First up: NASA GISS, under the inimitable and oft-manacled James "Death Trains" Hansen:
...we have this:
(Source: From Hansen's website, reproduced by Steve Goddard at Real Science)
The black line is measured temperatures (with Hansen's manual upwards data alterations applied, of course). The green line is where Hansen says they should be. The purple line is where he said they would be if humans had stopped emitting carbon dioxide twelve years ago. So even by cheating - even by adding corrections to increase recent temperatures and cool older temperature records, contrary to all science and logic - Hansen can't beat the data hard enough to validate his nonsense models.
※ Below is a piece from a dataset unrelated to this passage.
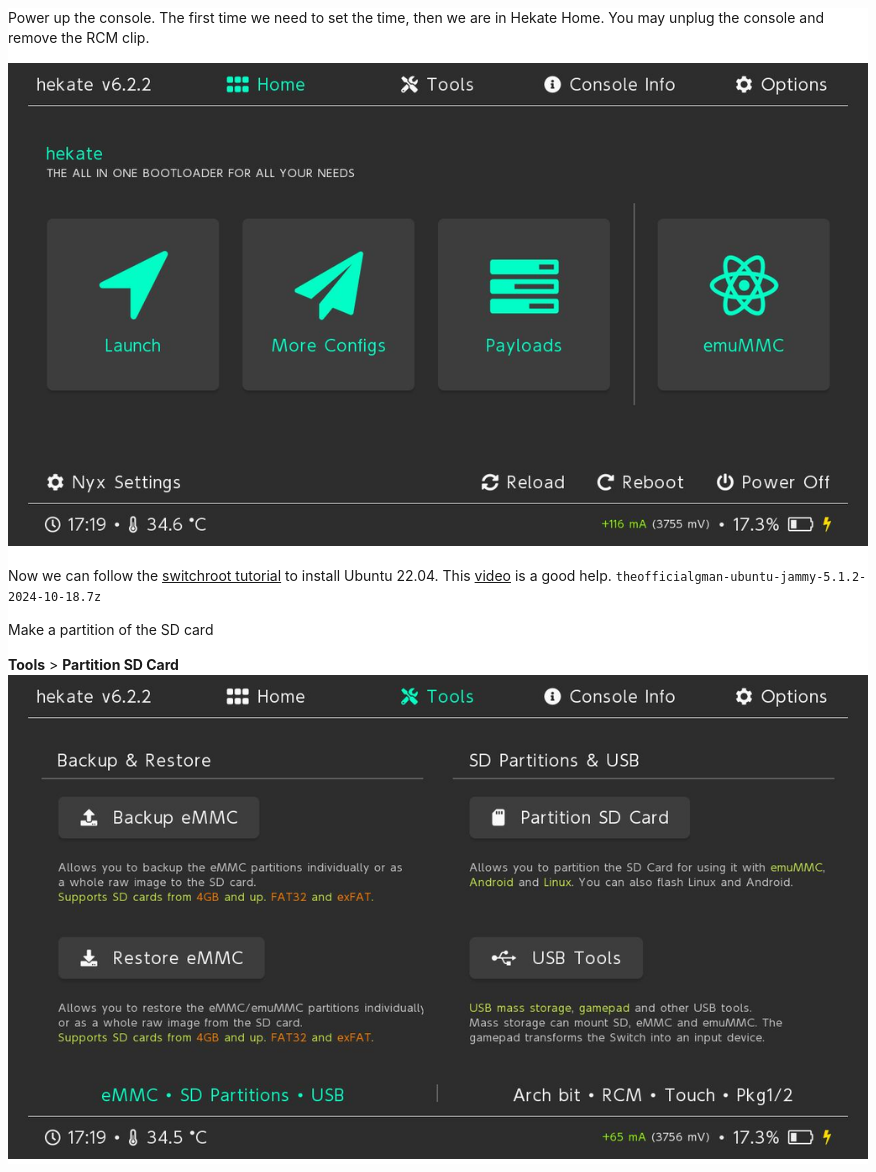 Power up the console. The first time we need to set the time, then we are in Hekate Home. You may unplug the console and remove the RCM clip.

![01 Hekate Home](./assets/01_hekate_home.jpg)

Now we can follow the [switchroot tutorial](https://wiki.switchroot.org/wiki/linux/l4t-ubuntu-jammy-installation-guide) to install Ubuntu 22.04. This [video](https://m.youtube.com/watch?v=pA5JarWyIXw) is a good help. `theofficialgman-ubuntu-jammy-5.1.2-2024-10-18.7z`

Make a partition of the SD card

**Tools** > **Partition SD Card** ![02 Tools](./assets/02_tools.jpg)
Now look what else NASA did this week:
That's right. They flew a spaceship on a 9-month, 567,000,000 kilometre journey. The ship hit the Martian atmosphere at 13,000 mph, slowed by aerobraking to 1000 mph, popped the biggest supersonic parachute ever made, slowed to 200 mph, ditched the chute (and the 1600-degree heat shield), deployed rockets, maneuvred drastically to get out from under the chute, dropped to an altitude of 20 metres, then lowered a Volkswagon-sized robotic rover on a cabled skycrane - and then, once the rover touched down, it cut the cables and flew away (if somebody wrote that landing mechanism into a sci-fi movie plot, no audience would believe it). And the thing did it all on its own, because the entire landing process - 7 minutes long - is half the time it takes for a radio signal to get from Mars to Earth. By the time NASA scientists received word that the vehicle had touched the top of the atmosphere, the Curiosity lander had already been on the surface for 7 minutes.
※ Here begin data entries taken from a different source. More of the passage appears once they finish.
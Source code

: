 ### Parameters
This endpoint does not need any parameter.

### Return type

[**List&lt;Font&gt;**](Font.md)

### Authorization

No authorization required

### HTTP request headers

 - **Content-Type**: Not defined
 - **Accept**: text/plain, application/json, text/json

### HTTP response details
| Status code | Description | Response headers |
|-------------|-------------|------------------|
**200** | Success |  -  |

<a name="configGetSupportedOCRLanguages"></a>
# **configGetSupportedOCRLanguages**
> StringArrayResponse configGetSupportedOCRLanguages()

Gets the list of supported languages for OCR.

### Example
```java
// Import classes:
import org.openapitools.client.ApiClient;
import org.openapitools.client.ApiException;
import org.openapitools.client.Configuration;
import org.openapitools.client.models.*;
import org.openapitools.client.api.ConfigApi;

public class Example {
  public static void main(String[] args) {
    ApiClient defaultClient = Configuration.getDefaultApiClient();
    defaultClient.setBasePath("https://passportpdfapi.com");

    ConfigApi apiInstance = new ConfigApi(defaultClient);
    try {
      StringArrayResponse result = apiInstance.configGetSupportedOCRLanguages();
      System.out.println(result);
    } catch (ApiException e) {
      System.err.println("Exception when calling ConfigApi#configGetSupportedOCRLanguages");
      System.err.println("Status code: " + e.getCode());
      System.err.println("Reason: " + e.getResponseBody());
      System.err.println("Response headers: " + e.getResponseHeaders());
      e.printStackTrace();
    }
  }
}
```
That was about three hours ago. It's already started sending us photos...
...starting with a picture of its own shadow.
So there you have it, folks. In a linear system like orbital mechanics, you can fling thousands of kilograms of metal and plastic into space and hit a landing target a few kilometres square at a range of half a billion kilometres. That's like threading a needle if the needle were so small that you needed a microscope to see it. It's like throwing a golf ball from Los Angeles through a garage door in New York. But in a non-linear system like climate, you can't even make predictions with the right sign, let alone of anything even approaching the right magnitude. If NASA's ballistic modelling was as good as its climate modelling, Curiosity would've ended up plunging into the Sun.
It didn't. It's on Mars. It's on FREAKING MARS. You can go to Google Earth, select Mars, and check out Gale Crater, where Curiosity landed last night. There are a few overhead snaps from various orbiters. Pretty soon there are going to be many more pictures there. I cannot wait.
Curiosity is expected to operate for two years. That's conservative. Its older brother, Opportunity, lasted 40 times longer than it was designed to. Spirit is still going, an interplanetary Energizer Bunny if there ever was one.
And their great-grandfater, Voyager 1, is eighteen billion km from the Sun, moving at 17 km/second (the fastest thing ever made by a bunch of jumped-up monkeys, whizzing along three times faster than Curiosity was going when it hit the Martian atmosphere), and is on its way out of the Solar system. That's how fast Voyager's going. It'll be sending us data for another 13 years or so, before its power finally runs out, and then it'll be nothing more than a message in a bottle - a greeting card from the monkeys to whomever might be out there. It's beyond our reach. Whatever happens on Earth, whatever happens to humanity, it'll keep going, zipping along - plodding along - at one-eighteen-thousandth the speed of light. In 40,000 years it'll only be as far away as the closest star is to our own Sun. Before it gets there, radio signals sent this century (badly attenuated by distance and dust, natch) will be approaching the centre of the galaxy. That's how slow Voyager's going. But the grandest thing about it is that no matter what becomes of us, the Voyagers are concrete proof that we once tried to do something grand.
When my son was just a toddler, he had a playpen stuffed with toys. For some reason they were never as interesting as what lay just outside the mesh walls. Eventually, he got tall enough to chin himself, throw a leg over, climb out and drop to the floor. I remember watching him do that with a mixture of pride and dismay: pride, because he'd managed to exceed his limits; and dismay, because I knew one part of his life was over. And then pride again, because the next part - the really fun part - was just beginning. Whenever he did it, he always hesitated before exploring, hanging onto the sides and looking around - not because he was scared, but because there were so many places to go and so much to see that he couldn't decide where to totter off to first.
We're just starting to crawl out of the playpen. There're so many places to go, so much to see! If achievements like Curiosity don't give you goosebumps, if they don't make you proud to be a human being, then you need to find another species to belong to. Sloths, maybe. Or cockroaches.
And as for NASA - well, thanks for reminding us all once again that you're still capable of blowing our freaking minds.
Not bad for a bunch of jumped-up monkeys. Not bad at all.